HGPRT is the most important salvage enzyme. Its regulation occurs by competitive inhibition by IMP and GMP.
APRT is inhibited by AMP.
Excess pyrimidine degradation occurs during fast cell destruction as in leukemia or in patients undergoing radiation therapy. Fortunately, degradation products of pyrimidine catabolism (malonate and methylmalonate) are more soluble than those produced by purine degradation. Therefore, they are easily excreted in urine and there is no known complication analogous to gout caused due to pyrimidine catabolism.

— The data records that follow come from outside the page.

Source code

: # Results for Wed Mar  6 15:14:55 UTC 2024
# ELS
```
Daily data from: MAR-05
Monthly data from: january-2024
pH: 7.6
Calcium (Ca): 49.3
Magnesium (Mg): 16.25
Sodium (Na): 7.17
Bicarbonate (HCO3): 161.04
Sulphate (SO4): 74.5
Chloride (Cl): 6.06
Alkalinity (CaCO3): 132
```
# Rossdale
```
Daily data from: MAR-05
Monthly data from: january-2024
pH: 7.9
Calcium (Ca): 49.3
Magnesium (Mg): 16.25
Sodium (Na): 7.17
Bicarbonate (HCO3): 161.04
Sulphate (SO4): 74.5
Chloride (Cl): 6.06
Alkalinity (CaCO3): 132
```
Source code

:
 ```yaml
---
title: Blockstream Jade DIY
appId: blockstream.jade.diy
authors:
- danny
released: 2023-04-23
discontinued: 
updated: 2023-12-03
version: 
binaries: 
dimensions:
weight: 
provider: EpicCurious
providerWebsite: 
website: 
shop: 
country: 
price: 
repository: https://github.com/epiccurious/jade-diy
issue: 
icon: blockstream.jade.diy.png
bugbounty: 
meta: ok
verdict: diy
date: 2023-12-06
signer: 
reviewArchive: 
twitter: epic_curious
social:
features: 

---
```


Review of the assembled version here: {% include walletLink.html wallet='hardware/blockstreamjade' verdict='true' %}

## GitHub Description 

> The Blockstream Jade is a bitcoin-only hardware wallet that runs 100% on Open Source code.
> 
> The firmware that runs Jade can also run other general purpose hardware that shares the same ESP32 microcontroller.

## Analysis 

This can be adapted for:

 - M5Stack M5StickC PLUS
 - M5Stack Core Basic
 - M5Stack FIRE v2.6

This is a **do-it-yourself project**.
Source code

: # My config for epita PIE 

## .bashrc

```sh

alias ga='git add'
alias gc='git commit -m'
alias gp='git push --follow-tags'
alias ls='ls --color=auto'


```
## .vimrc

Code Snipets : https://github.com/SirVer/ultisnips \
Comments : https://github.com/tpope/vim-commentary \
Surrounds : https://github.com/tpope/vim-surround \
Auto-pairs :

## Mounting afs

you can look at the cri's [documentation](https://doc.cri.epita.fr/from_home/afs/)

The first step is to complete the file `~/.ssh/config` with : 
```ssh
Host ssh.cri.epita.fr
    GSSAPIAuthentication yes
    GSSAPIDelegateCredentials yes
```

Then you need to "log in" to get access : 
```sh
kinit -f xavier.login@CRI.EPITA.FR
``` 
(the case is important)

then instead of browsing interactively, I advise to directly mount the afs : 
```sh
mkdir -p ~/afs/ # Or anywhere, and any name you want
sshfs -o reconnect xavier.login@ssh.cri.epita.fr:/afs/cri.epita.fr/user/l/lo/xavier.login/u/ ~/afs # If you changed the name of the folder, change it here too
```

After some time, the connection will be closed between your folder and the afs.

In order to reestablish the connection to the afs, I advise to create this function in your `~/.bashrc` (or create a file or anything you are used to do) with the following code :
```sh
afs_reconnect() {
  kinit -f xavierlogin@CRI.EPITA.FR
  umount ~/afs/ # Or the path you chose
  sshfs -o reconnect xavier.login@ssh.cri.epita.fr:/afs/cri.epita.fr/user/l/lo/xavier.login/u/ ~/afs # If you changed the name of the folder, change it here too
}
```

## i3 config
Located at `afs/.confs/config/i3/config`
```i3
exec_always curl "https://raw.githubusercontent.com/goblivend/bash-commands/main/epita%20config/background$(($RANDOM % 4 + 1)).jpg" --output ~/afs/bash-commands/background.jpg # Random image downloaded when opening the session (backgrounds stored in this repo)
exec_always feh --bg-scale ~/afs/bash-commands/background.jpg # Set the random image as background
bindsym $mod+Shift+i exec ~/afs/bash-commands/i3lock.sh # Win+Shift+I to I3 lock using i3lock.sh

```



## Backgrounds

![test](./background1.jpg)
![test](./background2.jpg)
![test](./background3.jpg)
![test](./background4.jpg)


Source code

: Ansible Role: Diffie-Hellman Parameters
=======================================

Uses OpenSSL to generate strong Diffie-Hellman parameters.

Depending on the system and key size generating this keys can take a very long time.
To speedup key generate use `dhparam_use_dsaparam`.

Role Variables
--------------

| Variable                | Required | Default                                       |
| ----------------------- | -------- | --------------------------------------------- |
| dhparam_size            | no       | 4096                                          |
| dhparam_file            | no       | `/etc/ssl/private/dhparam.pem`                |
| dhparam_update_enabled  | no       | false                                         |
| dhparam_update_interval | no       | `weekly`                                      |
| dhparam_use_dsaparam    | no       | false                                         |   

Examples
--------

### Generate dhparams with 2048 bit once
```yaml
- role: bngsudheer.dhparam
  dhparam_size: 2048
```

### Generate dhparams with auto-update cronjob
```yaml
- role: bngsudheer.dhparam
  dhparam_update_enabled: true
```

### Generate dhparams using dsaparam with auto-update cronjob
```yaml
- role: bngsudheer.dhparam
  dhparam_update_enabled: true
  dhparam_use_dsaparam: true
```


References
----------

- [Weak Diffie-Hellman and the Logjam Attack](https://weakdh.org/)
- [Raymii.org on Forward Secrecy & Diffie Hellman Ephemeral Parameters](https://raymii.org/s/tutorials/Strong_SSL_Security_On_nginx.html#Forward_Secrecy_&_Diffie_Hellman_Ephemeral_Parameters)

Allopurinol is oxidized by Xanthine dehydrogenase/oxidase to oxypurinol, an inhibitor of Xanthine dehydrogenase
LNS patients may also have mutations in APRTase and IMP dehydrogenase gene. As GTP and Hypoxanthine are not salvaged, PRPP is not consumed, and de novo synthesis of purine nucleotides is not shut down. GTP is a precursor of Tetrahydrobiopterin, a precursor for neurotransmitter biosynthesis. Lack of GTP therefore has neurological manifestations. Treatment of LNS patient with allopurinol decreases the amount of uric acid formed.
Nucleoside triphosphate phosphatase and nucleoside diphosphate kinase enzyme pair catalyzes the reversible conversion of CDP and CTP as well as UDP and UTP. Similarly, cytidylate/uridylate kinase and nucleoside diphosphate phosphatase catalyze reversible conversion of CDP and CMP as well as UDP and UMP.